Workshop instructor Lt. Brandon Pate said that this training was originally taken by criminal justice students, where they would go through traffic stop scenarios. However, he said he spoke with Vice President and Chief Inclusion and Equity Officer Amber Smith about expanding the workshop.

“… We had talked about, ‘Is there something that you can do to bring more students in that have questions about traffic stops and how they should go?’” Pate said. “And the more you see in the media traffic stops going bad, the more it raises questions about, ‘What should we do? What is legal, what’s okay? What can we ask?’ So just kind of a natural progression from something we were already kind of doing with a certain group to something that we can do with everybody.”

The training begins with laying out one of a couple different pre-built scenarios, Pate said, and they will go through the scenario and follow it with a debriefing. After this portion, people will have the opportunity to ask questions.

“It’s a chance for students to look at an officer directly and say, ‘Hey, why are there four cars on a traffic stop sometimes?’ Or ‘Why does it seem like there’s always one officer standing there watching the car while the other one’s talking to somebody?’” Pate said. “Or ‘Do I have to get out of the car? Does the passenger have to show their ID?’ So it’s a chance for students to interact, ask us those questions that they’ve been wondering, or maybe some of the questions that they’ve heard of a bad scenario, and they want to ask, ‘Hey, how can we prevent that from happening?’ Or ‘Why did it go that way?’ And it’s just for us to get together and talk it out.”

Photo Contributed by Brandon Pate University of Indianapolis police officers simulate a typical traffic stop with criminal justice students. The police department had been conducting this workshop with criminal justice majors in the past, but have decided to make the program to all students on campus.

The training features a relaxed environment, Pate said, and while each training session features the same content, each session is designed to have a different group attending. While these groups are invited to come, they are open to anyone, Pate said.

“The first one is Greyhound Village, [University] Lofts and College Crossing. That’s who we’re inviting to that,” Pate said. “Then we have northside residence halls, southside, RSOs [Registered Student Organizations], commuters and then some of the equity and inclusion groups. So it’ll be the same kind of structured scenario that will lead up to open conversation.”

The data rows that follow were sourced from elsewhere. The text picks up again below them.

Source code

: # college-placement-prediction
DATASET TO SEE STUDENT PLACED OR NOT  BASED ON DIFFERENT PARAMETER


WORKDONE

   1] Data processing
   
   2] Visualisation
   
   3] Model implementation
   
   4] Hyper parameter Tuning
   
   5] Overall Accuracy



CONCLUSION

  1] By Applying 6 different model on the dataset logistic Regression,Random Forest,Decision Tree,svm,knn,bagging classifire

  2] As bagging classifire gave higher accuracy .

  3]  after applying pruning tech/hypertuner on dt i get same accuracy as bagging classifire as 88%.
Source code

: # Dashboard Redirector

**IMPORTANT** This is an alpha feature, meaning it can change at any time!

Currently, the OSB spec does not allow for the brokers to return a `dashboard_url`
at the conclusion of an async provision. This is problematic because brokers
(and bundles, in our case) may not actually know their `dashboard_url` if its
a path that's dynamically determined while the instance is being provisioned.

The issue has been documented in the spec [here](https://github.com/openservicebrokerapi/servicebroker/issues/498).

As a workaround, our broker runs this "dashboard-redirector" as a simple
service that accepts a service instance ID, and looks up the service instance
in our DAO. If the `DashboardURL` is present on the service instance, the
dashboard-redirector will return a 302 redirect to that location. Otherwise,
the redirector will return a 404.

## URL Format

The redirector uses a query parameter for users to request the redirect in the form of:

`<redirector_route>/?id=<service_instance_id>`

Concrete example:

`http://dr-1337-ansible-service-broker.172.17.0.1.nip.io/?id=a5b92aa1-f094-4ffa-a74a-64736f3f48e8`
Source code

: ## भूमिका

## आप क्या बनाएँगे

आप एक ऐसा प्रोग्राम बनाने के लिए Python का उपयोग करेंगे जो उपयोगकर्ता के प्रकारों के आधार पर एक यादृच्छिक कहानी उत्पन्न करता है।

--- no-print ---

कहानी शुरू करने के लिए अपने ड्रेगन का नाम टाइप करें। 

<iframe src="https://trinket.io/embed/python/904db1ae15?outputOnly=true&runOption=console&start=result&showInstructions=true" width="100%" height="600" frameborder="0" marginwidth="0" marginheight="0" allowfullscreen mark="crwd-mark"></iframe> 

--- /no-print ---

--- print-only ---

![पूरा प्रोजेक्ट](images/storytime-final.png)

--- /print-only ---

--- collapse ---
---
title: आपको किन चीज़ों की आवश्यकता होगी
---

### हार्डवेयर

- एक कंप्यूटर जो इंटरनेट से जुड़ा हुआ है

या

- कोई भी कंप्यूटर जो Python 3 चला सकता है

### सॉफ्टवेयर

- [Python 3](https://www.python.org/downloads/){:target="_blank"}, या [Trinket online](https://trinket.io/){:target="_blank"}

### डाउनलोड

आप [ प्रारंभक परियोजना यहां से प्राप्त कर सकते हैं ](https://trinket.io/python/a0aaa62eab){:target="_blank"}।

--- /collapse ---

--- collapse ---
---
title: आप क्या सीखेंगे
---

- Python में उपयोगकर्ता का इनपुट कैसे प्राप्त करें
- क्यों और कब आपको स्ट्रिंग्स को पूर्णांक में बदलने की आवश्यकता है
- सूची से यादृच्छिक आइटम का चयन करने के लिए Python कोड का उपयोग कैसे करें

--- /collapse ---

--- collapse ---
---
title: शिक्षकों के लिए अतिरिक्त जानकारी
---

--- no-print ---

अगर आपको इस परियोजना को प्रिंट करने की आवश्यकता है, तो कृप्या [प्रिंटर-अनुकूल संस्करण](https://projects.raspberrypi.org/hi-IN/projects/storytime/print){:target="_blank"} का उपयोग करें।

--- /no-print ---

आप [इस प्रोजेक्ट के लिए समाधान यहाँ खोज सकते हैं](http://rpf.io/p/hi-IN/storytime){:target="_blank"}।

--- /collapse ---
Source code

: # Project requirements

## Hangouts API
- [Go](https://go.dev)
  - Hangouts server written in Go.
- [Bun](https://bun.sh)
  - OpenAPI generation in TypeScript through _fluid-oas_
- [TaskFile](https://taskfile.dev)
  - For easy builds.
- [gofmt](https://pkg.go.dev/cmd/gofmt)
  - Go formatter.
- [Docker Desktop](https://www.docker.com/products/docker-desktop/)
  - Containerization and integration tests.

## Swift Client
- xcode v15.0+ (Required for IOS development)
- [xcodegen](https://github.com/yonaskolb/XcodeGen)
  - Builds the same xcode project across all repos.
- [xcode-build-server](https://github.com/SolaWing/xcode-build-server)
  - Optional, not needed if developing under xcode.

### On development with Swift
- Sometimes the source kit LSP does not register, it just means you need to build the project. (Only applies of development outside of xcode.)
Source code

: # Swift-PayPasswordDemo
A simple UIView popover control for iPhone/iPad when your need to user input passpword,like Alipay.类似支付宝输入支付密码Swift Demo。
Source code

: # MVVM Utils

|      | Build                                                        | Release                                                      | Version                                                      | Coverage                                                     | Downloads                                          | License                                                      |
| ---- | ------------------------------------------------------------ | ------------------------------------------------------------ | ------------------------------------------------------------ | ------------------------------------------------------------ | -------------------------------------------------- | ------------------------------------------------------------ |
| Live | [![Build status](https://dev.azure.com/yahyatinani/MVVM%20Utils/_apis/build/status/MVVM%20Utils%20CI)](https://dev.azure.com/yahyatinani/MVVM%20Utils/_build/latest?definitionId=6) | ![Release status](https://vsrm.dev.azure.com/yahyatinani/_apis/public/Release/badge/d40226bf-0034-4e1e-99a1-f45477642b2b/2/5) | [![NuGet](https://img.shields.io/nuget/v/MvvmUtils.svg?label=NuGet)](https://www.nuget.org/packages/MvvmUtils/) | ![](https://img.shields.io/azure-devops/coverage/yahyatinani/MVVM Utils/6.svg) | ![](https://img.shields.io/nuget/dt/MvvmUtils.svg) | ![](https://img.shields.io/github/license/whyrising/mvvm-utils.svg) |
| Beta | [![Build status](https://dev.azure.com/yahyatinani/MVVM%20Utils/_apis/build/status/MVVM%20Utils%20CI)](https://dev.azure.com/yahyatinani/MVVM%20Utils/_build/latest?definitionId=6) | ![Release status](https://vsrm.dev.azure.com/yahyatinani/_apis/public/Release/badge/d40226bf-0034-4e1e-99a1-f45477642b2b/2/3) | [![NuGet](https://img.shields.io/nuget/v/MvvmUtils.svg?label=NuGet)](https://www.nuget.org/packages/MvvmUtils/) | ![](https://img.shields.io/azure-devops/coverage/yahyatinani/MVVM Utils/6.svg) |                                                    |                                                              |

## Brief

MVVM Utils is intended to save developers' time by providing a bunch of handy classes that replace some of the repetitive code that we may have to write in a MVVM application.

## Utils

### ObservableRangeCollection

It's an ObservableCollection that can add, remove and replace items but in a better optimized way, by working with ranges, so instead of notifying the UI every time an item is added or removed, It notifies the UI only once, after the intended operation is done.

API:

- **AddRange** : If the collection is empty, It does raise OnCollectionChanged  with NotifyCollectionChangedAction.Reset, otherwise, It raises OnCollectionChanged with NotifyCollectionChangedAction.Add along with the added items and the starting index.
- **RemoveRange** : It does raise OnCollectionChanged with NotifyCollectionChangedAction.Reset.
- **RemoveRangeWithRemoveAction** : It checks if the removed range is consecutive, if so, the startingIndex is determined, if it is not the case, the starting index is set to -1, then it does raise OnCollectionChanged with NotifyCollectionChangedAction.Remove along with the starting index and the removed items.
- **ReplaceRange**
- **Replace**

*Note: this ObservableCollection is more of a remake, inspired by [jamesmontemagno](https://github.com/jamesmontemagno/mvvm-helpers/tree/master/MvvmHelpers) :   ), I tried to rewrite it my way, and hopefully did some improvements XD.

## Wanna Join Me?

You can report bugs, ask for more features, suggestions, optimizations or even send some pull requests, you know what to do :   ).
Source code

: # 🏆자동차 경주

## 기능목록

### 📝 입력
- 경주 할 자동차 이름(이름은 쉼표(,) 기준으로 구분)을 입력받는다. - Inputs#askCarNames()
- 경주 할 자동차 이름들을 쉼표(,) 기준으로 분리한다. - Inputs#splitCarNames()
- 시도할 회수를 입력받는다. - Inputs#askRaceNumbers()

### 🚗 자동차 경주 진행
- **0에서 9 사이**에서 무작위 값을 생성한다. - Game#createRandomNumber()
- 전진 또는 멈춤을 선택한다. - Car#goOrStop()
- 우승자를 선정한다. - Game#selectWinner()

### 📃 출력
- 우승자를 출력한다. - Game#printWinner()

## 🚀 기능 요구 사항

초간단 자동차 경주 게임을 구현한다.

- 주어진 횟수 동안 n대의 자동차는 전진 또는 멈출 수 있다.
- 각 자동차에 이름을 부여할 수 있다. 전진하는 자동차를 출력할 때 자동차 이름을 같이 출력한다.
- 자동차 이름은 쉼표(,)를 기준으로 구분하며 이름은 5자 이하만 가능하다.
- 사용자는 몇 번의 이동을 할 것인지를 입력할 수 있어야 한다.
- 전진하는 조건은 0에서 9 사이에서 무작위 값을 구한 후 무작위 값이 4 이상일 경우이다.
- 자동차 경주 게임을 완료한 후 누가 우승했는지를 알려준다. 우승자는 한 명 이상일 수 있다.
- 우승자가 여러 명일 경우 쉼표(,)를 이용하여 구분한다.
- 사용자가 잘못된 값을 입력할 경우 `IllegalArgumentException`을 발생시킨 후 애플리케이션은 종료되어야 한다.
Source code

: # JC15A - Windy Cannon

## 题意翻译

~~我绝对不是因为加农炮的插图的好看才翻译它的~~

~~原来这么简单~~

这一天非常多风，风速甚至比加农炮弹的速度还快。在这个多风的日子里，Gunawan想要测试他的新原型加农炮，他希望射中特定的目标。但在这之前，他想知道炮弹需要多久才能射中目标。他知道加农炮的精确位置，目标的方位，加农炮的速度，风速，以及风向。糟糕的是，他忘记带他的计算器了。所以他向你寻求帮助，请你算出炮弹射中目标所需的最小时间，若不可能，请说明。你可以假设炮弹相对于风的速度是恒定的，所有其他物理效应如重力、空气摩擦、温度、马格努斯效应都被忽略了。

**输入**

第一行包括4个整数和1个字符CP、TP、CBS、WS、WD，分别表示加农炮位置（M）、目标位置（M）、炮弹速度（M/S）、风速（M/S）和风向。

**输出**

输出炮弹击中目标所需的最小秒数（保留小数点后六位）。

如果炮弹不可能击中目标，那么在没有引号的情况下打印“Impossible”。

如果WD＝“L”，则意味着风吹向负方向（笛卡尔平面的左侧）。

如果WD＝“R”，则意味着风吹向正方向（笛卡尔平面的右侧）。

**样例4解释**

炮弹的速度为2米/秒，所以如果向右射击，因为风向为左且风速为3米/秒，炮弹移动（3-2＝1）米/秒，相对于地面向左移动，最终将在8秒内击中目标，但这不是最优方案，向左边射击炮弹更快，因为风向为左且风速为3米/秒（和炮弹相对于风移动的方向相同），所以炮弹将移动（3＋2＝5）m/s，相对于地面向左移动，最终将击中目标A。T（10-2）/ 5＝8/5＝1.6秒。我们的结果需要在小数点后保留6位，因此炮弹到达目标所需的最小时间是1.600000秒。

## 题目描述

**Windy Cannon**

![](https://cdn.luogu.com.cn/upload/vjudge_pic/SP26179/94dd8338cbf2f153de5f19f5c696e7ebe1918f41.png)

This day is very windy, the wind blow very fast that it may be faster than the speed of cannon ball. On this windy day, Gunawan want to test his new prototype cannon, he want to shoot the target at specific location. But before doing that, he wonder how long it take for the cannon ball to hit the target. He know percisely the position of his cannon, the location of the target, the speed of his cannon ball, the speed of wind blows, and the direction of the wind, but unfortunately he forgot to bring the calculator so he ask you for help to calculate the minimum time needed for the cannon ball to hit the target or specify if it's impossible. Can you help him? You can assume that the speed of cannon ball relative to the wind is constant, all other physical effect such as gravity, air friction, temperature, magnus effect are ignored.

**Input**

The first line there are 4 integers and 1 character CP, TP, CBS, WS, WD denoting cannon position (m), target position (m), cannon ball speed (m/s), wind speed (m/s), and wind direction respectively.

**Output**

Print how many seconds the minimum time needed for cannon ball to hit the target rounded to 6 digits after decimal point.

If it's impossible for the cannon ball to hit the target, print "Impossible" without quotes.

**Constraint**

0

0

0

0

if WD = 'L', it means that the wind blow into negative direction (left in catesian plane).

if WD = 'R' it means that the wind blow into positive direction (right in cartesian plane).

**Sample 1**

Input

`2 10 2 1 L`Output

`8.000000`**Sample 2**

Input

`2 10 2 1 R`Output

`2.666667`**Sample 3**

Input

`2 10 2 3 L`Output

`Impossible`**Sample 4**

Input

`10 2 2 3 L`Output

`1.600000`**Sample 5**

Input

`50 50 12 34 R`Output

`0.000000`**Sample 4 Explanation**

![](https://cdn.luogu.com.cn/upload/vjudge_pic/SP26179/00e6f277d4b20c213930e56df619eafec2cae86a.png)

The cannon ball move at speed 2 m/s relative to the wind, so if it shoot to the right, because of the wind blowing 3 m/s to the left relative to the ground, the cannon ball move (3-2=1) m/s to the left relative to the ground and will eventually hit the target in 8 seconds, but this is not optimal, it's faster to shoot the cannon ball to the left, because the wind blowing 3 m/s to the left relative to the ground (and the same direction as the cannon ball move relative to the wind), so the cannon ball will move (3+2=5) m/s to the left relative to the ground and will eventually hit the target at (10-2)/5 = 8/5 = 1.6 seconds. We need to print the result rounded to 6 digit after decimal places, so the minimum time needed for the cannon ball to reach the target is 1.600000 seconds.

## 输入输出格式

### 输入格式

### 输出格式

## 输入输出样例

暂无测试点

Gaines said attendees can expect to learn how to conduct themselves at a traffic stop. He said that the traffic stop training sessions feature a low-stress environment and gives police officers a chance to engage with students. 

“… It’s kind of giving the perspective from being in a traffic stop from the officer’s view and what we would like to see and what we’re kind of looking for, and the person that’s being stopped, what they see and what they should do during a traffic stop,” Gaines said. “But it’s a controlled environment; it’s safe. It takes the whole stress level out, and it’s kind of a learning tool between the community and the police department where we can have a Q and A session afterwards where they can ask us questions where you typically wouldn’t be able to ask when you’re on a traffic stop.”

Pate said the traffic stop training not only gives opportunities for community interactions, but it can also help make attendees less nervous when getting pulled over. He said that being anxious during a traffic stop can factor into someone’s reaction and an officer can notice this reaction. 

“If we can kind of bridge some of that unknown, maybe on a traffic stop we won’t be as nervous. We won’t be as worried,” Pate said. “It’s important to know what your rights are on a traffic stop. It’s important to know what you can and can’t do. I think the biggest thing you can take away is just a little more comfortability. Learn the agency, learn the officers and know your rights.” 

Gaines said this training can create a plan in attendees’ minds for what happens if they get pulled over. He said that for young drivers, this experience can be traumatizing, so he believes people should attend for the experience and knowledge.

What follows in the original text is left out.